Now, a lot of us who work in tech understand that data is the bedrock for myriad companies and solutions out there. Collecting that data essentially makes those companies money and it makes their solutions smarter. But consumers aren’t thrilled with the idea that their every behavior is being cataloged, stored, analyzed, and sometimes viewed and labeled by a third party somewhere across the world.
Putting aside the privacy argument–not dismissing it, just setting it aside for a moment–Alexa also highlights a problem in the data science and machine learning collection: data hoarding.
Just think about how much data is created by Alexa users. There are over 100 million Alexa devices in the wild today. About 66 million people have a smart speaker and Amazon’s Echo accounts for about 60% of that. That’s a truly staggering amount of voice data on its face. But now think about what we mentioned above: sometimes Alexa devices just turn on. They’re collecting more data, some of it potentially illegal, others of it just of poor quality generally.

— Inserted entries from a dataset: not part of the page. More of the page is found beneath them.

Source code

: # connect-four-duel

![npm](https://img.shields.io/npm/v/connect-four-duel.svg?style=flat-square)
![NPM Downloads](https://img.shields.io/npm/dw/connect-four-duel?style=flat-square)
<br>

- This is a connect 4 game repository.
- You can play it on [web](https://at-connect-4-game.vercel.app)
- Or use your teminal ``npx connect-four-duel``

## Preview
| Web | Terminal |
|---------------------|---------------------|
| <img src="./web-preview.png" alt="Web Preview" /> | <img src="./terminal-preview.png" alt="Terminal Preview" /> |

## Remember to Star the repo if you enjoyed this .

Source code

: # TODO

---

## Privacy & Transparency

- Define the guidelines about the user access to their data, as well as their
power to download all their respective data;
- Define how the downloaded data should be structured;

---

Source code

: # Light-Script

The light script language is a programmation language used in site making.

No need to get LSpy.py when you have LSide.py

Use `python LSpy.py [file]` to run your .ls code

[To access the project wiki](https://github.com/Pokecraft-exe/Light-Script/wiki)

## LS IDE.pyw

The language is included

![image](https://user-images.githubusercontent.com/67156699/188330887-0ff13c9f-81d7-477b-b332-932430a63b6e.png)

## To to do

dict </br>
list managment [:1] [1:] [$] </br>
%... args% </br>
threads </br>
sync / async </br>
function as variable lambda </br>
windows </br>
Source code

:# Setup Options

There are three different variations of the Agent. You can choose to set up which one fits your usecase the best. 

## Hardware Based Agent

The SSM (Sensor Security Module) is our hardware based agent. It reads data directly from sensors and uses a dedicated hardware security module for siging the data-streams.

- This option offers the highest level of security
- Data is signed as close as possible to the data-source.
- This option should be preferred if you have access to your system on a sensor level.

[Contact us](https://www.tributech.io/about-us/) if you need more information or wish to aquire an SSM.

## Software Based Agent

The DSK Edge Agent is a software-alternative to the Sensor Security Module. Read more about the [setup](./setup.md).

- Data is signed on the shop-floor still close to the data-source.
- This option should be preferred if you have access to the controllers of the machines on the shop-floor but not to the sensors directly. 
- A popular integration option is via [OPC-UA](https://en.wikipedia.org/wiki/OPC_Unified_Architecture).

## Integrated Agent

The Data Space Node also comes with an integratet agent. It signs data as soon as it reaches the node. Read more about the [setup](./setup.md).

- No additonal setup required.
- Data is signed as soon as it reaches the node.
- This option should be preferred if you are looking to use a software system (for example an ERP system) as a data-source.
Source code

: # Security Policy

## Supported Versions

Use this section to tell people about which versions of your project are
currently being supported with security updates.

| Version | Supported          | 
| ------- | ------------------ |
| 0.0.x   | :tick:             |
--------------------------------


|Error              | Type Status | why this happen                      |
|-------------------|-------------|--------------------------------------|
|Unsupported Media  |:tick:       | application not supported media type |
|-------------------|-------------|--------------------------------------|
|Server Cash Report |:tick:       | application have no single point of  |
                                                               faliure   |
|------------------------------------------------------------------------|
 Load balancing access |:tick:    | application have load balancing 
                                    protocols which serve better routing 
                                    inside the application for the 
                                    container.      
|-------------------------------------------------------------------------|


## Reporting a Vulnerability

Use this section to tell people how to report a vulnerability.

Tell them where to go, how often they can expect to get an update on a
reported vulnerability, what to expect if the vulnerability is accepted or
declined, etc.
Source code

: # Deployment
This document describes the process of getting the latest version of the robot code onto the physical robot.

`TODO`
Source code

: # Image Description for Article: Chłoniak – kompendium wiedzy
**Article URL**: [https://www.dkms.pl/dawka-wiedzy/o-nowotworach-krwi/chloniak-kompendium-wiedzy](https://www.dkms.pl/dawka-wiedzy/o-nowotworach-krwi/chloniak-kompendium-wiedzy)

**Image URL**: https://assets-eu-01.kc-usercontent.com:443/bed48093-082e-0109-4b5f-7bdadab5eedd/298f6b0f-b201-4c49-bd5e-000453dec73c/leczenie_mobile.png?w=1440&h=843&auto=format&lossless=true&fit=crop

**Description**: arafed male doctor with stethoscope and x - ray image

Now, sure, some of that data is going to be really valuable, useful, informative data Amazon can use to make Alexa more sophisticated. No one denies that (though again, there are some privacy concerns). The issue is that not all data is created equal. Some of that data is actively bad, in fact.
Collecting all of that data, well, that’s a pervasive habit in our industry. But what you end up with is a scenario where it can become difficult to understand what the helpful data is and what the useless or harmful data looks like. The intent might’ve been to build better models from that galaxy of data but now you’re left with a huge data value problem. And that means you’ll need an advanced and extensive data curation process just to uncover the data that will actually make your models better.
Now, Amazon’s not exactly hurting for capital but money alone doesn’t solve the problem. But for the rest of us, the consequence of hoarding too much data and assuming it’ll all be helpful or that we can work that out later is a bit more frightening. Vacuuming up every piece of data you can runs the risk of polluting the models you build off that data.
It’s why we believe that both data collection and curation is so critical for business success. Understanding which data will be useful for your project and which data isn’t is essential. Having a data curation strategy means that you can form a data collection process from that. Let us explain:
Say, for example, you’re working on autonomous vehicle models. That’s a data greedy problem but it’s also one where there’s a ton of harmful and redundant data that isn’t going to help your model. We can help you find what data really improves the behavior of your model now and over time as you continue training it. Understanding that, say, your model is greedy for rural road data means you can send drivers out to collect that data instead of squandering that valuable resource sitting in traffic on I-80. As the data your model needs evolve, your collection strategy can evolve with it.
In other words, having a data collection and curation strategy is just good business. Will that make your company as successful as Amazon? That’s a tall order. But you won’t find yourself wasting time training good models on bad data. And that’s certainly a good thing.